Eglises d'Asie

Des islamistes menacent de perturber le déroulement de l’élection de Miss Monde

Publié le 27/08/2013




Latentes depuis plusieurs mois, les menaces de différents milieux musulmans indonésiens se précisent à l’approche de la tenue, en septembre prochain, de l’élection de Miss Monde en Indonésie. Le week-end dernier, le Conseil des oulémas indonésiens (Majelis Ulama Indonesia, MUI) ainsi que des organisations islamistes ont multiplié les mises en garde, …

… demandant au président de la République d’interdire la tenue en Indonésie d’une manifestation jugée « païenne » et « étrangère à la culture » du pays.

Prévue pour débuter le 7 septembre prochain à Bali, île à majorité hindoue et haut lieu du tourisme international, l’élection de Miss Monde doit s’achever le 28 du même mois dans le Palais des congrès de Bogor, au sud de Djakarta. Planifié depuis plus d’un an, l’événement a déjà suscité une levée de boucliers chez les islamistes indonésiens, au point que les organisateurs de la manifestation, basés à Londres, ont fait savoir dès le départ, il y a environ douze mois, que le traditionnel défilé en maillot de bain des quelque 137 jeunes candidates serait remplacé par une présentation en sarong indonésien. Le 5 juin dernier, Julia Morley, organisatrice de l’événement, confirmait l’abandon du bikini en ces termes : « Je ne veux contrarier personne et placer quiconque dans une situation qui nous ferait passer pour irrespectueux. »
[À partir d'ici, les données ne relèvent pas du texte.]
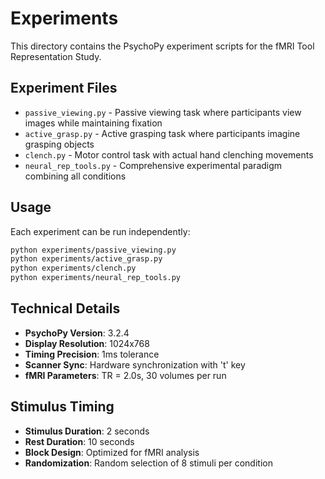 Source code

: # Experiments

This directory contains the PsychoPy experiment scripts for the fMRI Tool Representation Study.

## Experiment Files

- `passive_viewing.py` - Passive viewing task where participants view images while maintaining fixation
- `active_grasp.py` - Active grasping task where participants imagine grasping objects
- `clench.py` - Motor control task with actual hand clenching movements
- `neural_rep_tools.py` - Comprehensive experimental paradigm combining all conditions

## Usage

Each experiment can be run independently:

```bash
python experiments/passive_viewing.py
python experiments/active_grasp.py
python experiments/clench.py
python experiments/neural_rep_tools.py
```

## Technical Details

- **PsychoPy Version**: 3.2.4
- **Display Resolution**: 1024x768
- **Timing Precision**: 1ms tolerance
- **Scanner Sync**: Hardware synchronization with 't' key
- **fMRI Parameters**: TR = 2.0s, 30 volumes per run

## Stimulus Timing

- **Stimulus Duration**: 2 seconds
- **Rest Duration**: 10 seconds
- **Block Design**: Optimized for fMRI analysis
- **Randomization**: Random selection of 8 stimuli per condition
A l’approche du début de la manifestation, des organisations islamistes parmi les plus bruyantes en Indonésie ne se satisfont pas de ces aménagements et réclament l’annulation de l’événement. Ce 25 août, Habib Rizieq Shihab, chef du Front des défenseurs de l’islam (FPI), organisme connu pour chercher à imposer l’observance d’un islam rigoriste en Indonésie, a déclaré que ses partisans « étaient prêts à empêcher la tenue de cette manifestation afin de libérer Bali de l’immoralité » et a lancé un appel au gouvernement pour que celui-ci interdise l’élection de Miss Monde.

La branche indonésienne du Hisbut Tahrir (HTI), organisation prônant le rétablissement du califat sur l’ensemble du monde musulman, s’est prononcé dans le même sens, arguant du fait que l’élection de Miss Monde était une insulte à la dignité des femmes. Le 24 août, on pouvait lire sur le site Internet du HTI une adresse appelant les musulmans à « farouchement s’opposer à la tenue de cette manifestation païenne en Indonésie ainsi qu’à l’importation de toute culture libertine sur notre sol, y compris la ‘chosification’ des femmes et la culture obscène du divertissement qui promeut l’immoralité ».

Durant ce même week-end, le Conseil des oulémas indonésiens, qui s’est saisi de l’affaire en réponse à la demande des organisations islamistes telles le FPI, a ajouté sa contribution, son président Amidan Shaberah déclarant le 24 août : « Parce qu’exposer le corps [des candidates] est contraire à l’enseignement de l’islam, notre position est claire : nous rejetons le fait que l’Indonésie accueille sur son sol cette élection. »

Face à ces multiples déclarations, rares ont été les voix divergentes. Membre du PDIP (Parti démocratique indonésien de lutte), musulmane et députée à la Chambre des représentants, connue pour ses prises de position en faveur des minorités religieuses, Eva Kusuma Sundari a publié un communiqué pour tenter d’expliquer que « c’était une erreur » de ne voir en l’élection de Miss Monde qu’une compétition liée à la seule plastique des candidates. L’intelligence, le courage et l’esprit d’à-propos sont jugés autant que la beauté physique, a-t-elle fait valoir, tout en rappelant que « l’Indonésie n’était pas un Etat islamique ».

Du côté du groupe de médias qui organise la retransmission de l’élection, on s’inquiète du risque d’annulation de l’élection de Miss Monde, chacun ayant en souvenir l’annulation, au printemps 2012, sous la pression du FPI, d’un concert de Lady Gaga à Djakarta. Mais une porte-parole du MNC (Media Nusantara Citra) a rappelé que les bikinis seraient absents des podiums, les candidates devant faire preuve de « créativité » pour « dessiner elles-mêmes des sarongs ou des robes de plage ».

Organisée depuis 1951, l’élection de Miss Monde a pris une ampleur considérable en Asie. Elle a déjà été organisée à Taiwan, en Inde (en 1996, où des hindous fondamentalistes ainsi que des catholiques avaient protesté contre sa tenue dans le pays) et en Chine populaire. Il est estimé que l’élection de Miss Monde 2012 (une Chinoise) a été suivie par plus d’un milliard de téléspectateurs, dont une majorité en Asie.